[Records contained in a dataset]
>>
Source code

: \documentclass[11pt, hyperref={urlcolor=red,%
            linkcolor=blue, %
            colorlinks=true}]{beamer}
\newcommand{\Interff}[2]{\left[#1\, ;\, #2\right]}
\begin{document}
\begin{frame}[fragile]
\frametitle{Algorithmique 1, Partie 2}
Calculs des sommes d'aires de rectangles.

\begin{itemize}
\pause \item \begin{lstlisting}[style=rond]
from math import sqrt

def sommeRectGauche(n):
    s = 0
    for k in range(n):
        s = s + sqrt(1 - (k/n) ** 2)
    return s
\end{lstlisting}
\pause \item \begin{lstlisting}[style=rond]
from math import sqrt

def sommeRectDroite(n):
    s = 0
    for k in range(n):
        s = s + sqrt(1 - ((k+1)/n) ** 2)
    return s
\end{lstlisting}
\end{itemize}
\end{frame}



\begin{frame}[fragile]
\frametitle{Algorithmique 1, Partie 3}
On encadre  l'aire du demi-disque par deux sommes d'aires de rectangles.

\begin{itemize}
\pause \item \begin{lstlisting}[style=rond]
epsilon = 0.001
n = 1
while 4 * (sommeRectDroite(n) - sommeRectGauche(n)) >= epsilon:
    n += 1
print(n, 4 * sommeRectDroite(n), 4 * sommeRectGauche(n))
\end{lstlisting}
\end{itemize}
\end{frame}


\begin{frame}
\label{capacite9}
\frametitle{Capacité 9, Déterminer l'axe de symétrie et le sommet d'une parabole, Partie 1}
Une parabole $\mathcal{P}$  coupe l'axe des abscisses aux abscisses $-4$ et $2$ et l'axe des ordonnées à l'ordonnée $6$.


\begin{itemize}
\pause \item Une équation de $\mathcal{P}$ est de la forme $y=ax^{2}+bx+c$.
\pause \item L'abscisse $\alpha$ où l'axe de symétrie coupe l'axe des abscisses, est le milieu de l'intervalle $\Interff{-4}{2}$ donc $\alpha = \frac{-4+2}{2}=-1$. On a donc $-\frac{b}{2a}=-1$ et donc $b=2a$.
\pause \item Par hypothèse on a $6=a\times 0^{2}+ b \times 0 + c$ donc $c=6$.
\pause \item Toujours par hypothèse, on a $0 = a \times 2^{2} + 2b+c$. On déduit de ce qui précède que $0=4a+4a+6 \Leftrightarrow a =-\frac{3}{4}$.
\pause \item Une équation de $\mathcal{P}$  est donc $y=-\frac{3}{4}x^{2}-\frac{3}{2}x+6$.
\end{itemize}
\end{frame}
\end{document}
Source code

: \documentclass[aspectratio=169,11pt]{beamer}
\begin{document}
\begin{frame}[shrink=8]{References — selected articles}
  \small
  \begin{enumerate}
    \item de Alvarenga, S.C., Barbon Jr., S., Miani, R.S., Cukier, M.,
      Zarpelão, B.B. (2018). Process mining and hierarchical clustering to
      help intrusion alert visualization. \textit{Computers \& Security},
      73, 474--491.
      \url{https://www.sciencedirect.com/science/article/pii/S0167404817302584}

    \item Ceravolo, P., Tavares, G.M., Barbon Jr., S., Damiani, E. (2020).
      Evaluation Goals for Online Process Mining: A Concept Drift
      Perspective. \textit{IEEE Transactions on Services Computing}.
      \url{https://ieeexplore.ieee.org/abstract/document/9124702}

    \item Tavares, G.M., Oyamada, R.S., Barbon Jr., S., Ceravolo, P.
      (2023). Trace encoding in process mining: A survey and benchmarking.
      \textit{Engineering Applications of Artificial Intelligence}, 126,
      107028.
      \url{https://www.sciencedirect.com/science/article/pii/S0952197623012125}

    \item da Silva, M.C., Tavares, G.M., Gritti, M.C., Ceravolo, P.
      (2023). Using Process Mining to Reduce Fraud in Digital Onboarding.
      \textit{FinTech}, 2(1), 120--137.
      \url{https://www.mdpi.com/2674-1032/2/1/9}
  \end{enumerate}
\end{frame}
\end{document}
<<
_Task goal_
Search the entries above for the word "sommeRectDroite" and copy each line where it appears.

_Reply_
def sommeRectDroite(n):
while 4 * (sommeRectDroite(n) - sommeRectGauche(n)) >= epsilon:
print(n, 4 * sommeRectDroite(n), 4 * sommeRectGauche(n))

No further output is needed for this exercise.